Latitude 38.4191 - Riace
Era uma vez uma pequena vila na região de Calabria, no sul de Itália. Nessa vila, e desde 1990, muitos migrantes encontram casa para viver e prosperar, longe dos problemas da terra de onde fugiram.
Várias centenas de pessoas que buscavam proteção viviam em Riace, uma pequena cidade que estava ameaçada de desaparecer devido ao êxodo dos jovens. As pequenas associações e cooperativas criaram empregos para moradores e refugiados em oficinas que reviveram os antigos ofícios de tecelagem, cerâmica, bordado, processamento de vidro e madeira e passaram a vender os produtos aos turistas. A atenção com os migrantes também trouxe trabalho para a população. Mesmo com alguns conflitos, a pequena cidade conseguiu um modesto crescimento ao longo dos anos.
O grande responsável pela continuidade deste convívio entre locais e migrantes, e a forma como a cooperação e a multiculturalidade promoveu a economia e os tecidos cultural e social, é Domenico Lucano, que em 2017 recebeu o Prémio da Paz de Dresden pelo seu trabalho em Riace, entre 2004 e 2018.

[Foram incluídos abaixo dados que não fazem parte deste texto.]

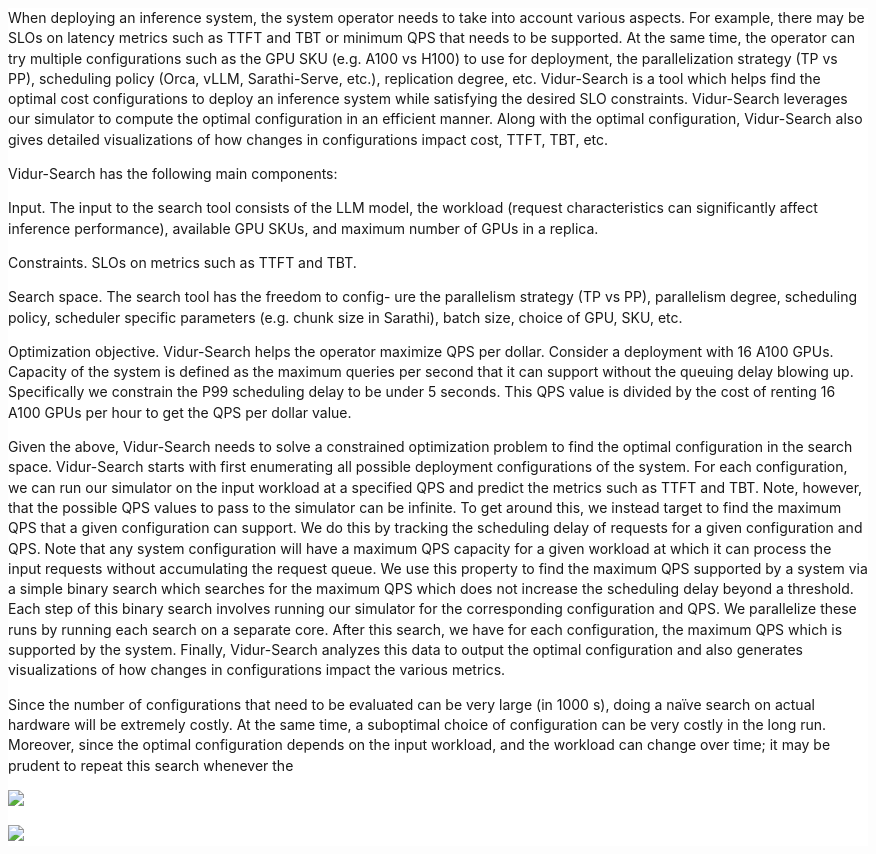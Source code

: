 When deploying an inference system, the system operator needs to take into account various aspects. For example, there may be SLOs on latency metrics such as TTFT and TBT or minimum QPS that needs to be supported. At the same time, the operator can try multiple configurations such as the GPU SKU (e.g. A100 vs H100) to use for deployment, the parallelization strategy (TP vs PP), scheduling policy (Orca, vLLM, Sarathi-Serve, etc.), replication degree, etc. Vidur-Search is a tool which helps find the optimal cost configurations to deploy an inference system while satisfying the desired SLO constraints. Vidur-Search leverages our simulator to compute the optimal configuration in an efficient manner. Along with the optimal configuration, Vidur-Search also gives detailed visualizations of how changes in configurations impact cost, TTFT, TBT, etc.

Vidur-Search has the following main components:

Input. The input to the search tool consists of the LLM model, the workload (request characteristics can significantly affect inference performance), available GPU SKUs, and maximum number of GPUs in a replica.

Constraints. SLOs on metrics such as TTFT and TBT.

Search space. The search tool has the freedom to config- ure the parallelism strategy (TP vs PP), parallelism degree, scheduling policy, scheduler specific parameters (e.g. chunk size in Sarathi), batch size, choice of GPU, SKU, etc.

Optimization objective. Vidur-Search helps the operator maximize QPS per dollar. Consider a deployment with 16 A100 GPUs. Capacity of the system is defined as the maximum queries per second that it can support without the queuing delay blowing up. Specifically we constrain the P99 scheduling delay to be under 5 seconds. This QPS value is divided by the cost of renting 16 A100 GPUs per hour to get the QPS per dollar value.

Given the above, Vidur-Search needs to solve a constrained optimization problem to find the optimal configuration in the search space. Vidur-Search starts with first enumerating all possible deployment configurations of the system. For each configuration, we can run our simulator on the input workload at a specified QPS and predict the metrics such as TTFT and TBT. Note, however, that the possible QPS values to pass to the simulator can be infinite. To get around this, we instead target to find the maximum QPS that a given configuration can support. We do this by tracking the scheduling delay of requests for a given configuration and QPS. Note that any system configuration will have a maximum QPS capacity for a given workload at which it can process the input requests without accumulating the request queue. We use this property to find the maximum QPS supported by a system via a simple binary search which searches for the maximum QPS which does not increase the scheduling delay beyond a threshold. Each step of this binary search involves running our simulator for the corresponding configuration and QPS. We parallelize these runs by running each search on a separate core. After this search, we have for each configuration, the maximum QPS which is supported by the system. Finally, Vidur-Search analyzes this data to output the optimal configuration and also generates visualizations of how changes in configurations impact the various metrics.

Since the number of configurations that need to be evaluated can be very large (in 1000 s), doing a naïve search on actual hardware will be extremely costly. At the same time, a suboptimal choice of configuration can be very costly in the long run. Moreover, since the optimal configuration depends on the input workload, and the workload can change over time; it may be prudent to repeat this search whenever the

![](https://cdn.mathpix.com/cropped/2024_06_04_04592913db50f84ab7adg-08.jpg?height=800&width=1566&top_left_y=202&top_left_x=255)

![](https://cdn.mathpix.com/cropped/2024_06_04_04592913db50f84ab7adg-08.jpg?height=341&width=447&top_left_y=217&top_left_x=275)
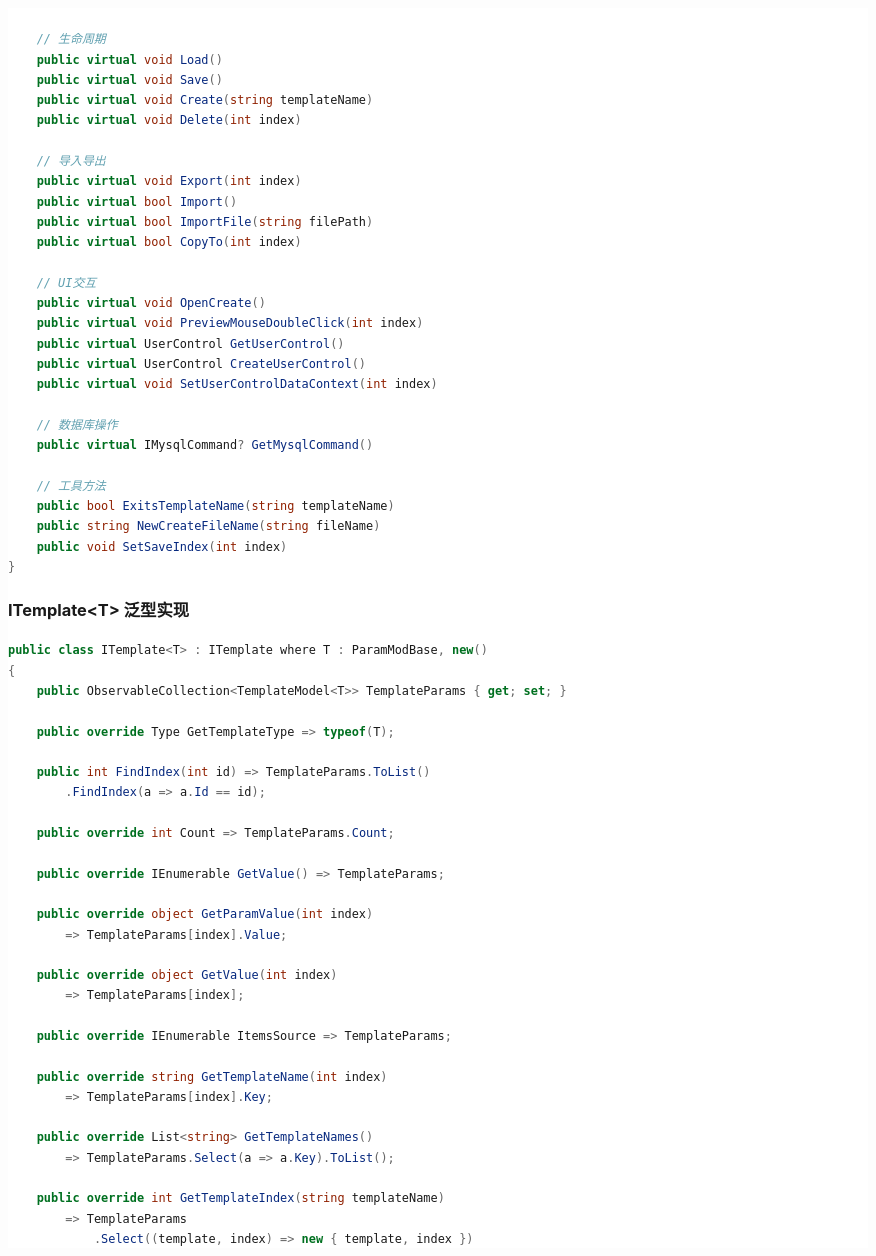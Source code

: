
 ```csharp
    
    // 生命周期
    public virtual void Load()
    public virtual void Save()
    public virtual void Create(string templateName)
    public virtual void Delete(int index)
    
    // 导入导出
    public virtual void Export(int index)
    public virtual bool Import()
    public virtual bool ImportFile(string filePath)
    public virtual bool CopyTo(int index)
    
    // UI交互
    public virtual void OpenCreate()
    public virtual void PreviewMouseDoubleClick(int index)
    public virtual UserControl GetUserControl()
    public virtual UserControl CreateUserControl()
    public virtual void SetUserControlDataContext(int index)
    
    // 数据库操作
    public virtual IMysqlCommand? GetMysqlCommand()
    
    // 工具方法
    public bool ExitsTemplateName(string templateName)
    public string NewCreateFileName(string fileName)
    public void SetSaveIndex(int index)
}
```

### ITemplate\<T\> 泛型实现

```csharp
public class ITemplate<T> : ITemplate where T : ParamModBase, new()
{
    public ObservableCollection<TemplateModel<T>> TemplateParams { get; set; }
    
    public override Type GetTemplateType => typeof(T);
    
    public int FindIndex(int id) => TemplateParams.ToList()
        .FindIndex(a => a.Id == id);
    
    public override int Count => TemplateParams.Count;
    
    public override IEnumerable GetValue() => TemplateParams;
    
    public override object GetParamValue(int index) 
        => TemplateParams[index].Value;
    
    public override object GetValue(int index) 
        => TemplateParams[index];
    
    public override IEnumerable ItemsSource => TemplateParams;
    
    public override string GetTemplateName(int index) 
        => TemplateParams[index].Key;
    
    public override List<string> GetTemplateNames() 
        => TemplateParams.Select(a => a.Key).ToList();
    
    public override int GetTemplateIndex(string templateName)
        => TemplateParams
            .Select((template, index) => new { template, index })
```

E. agora questiona o querido leitor ou a querida leitora: e o que é feito de Domenico, apenas quatro anos depois?
Eu respondo: Está em prisão domiciliária.
Em outubro de 2018, Lucano foi preso, depois banido de Riace e não teve mais permissão para entrar em sua cidade. Ele levou quase um ano até poder retornar. Foi acusado de ajudar e incitar a imigração ilegal e de não usar os fundos destinados ao acolhimento de refugiados de forma adequada.
Chegados aqui, e podendo ser verdade que Lucano não cumpriu as diligências necessárias na atribuição de fundos de apoio a refugiados e em contratos municipais, assim como ter facilitado casamentos de conveniência, importa apresentar a segunda personagem desta história:
However, his [Lucano] defiance, which included a call against “every form of racism, fascism and discrimination”, irked Matteo Salvini, the leader of the far-right League, who became interior minister in early June [2018] as part of a coalition government with the anti-establishment Five Star Movement. The minister has insulted Lucano and his integration method.
Lucano’s arrest came a week after Salvini unveiled a series of anti-immigration measures that included slashing funds for migrant reception and integration, leading many to suspect a political motive. The arrest also followed the suspension by the public broadcaster, Rai, of a TV show about Riace’s exemplary integration model.
Soube-se agora, no final de setembro, que a sentença é de 13 anos e dois meses, o dobro que o Ministério Públio italiano pedia…
“They arrested him for humanitarian acts,” his brother, Giuseppe, told the Observer.
Latitude XXX - Pandora Papers
Os XXX é o mesmo que se encontra em sites de conteúdo sexual, tal é a escala pornográfica de mais uma revelação de evasão fiscal. Noutros temas, para casos que poderiam espelhar semelhança, escrevi Global; neste não se trata disso porque, como veremos abaixo, a evasão fiscal está circunscrita a latitudes muito específicas.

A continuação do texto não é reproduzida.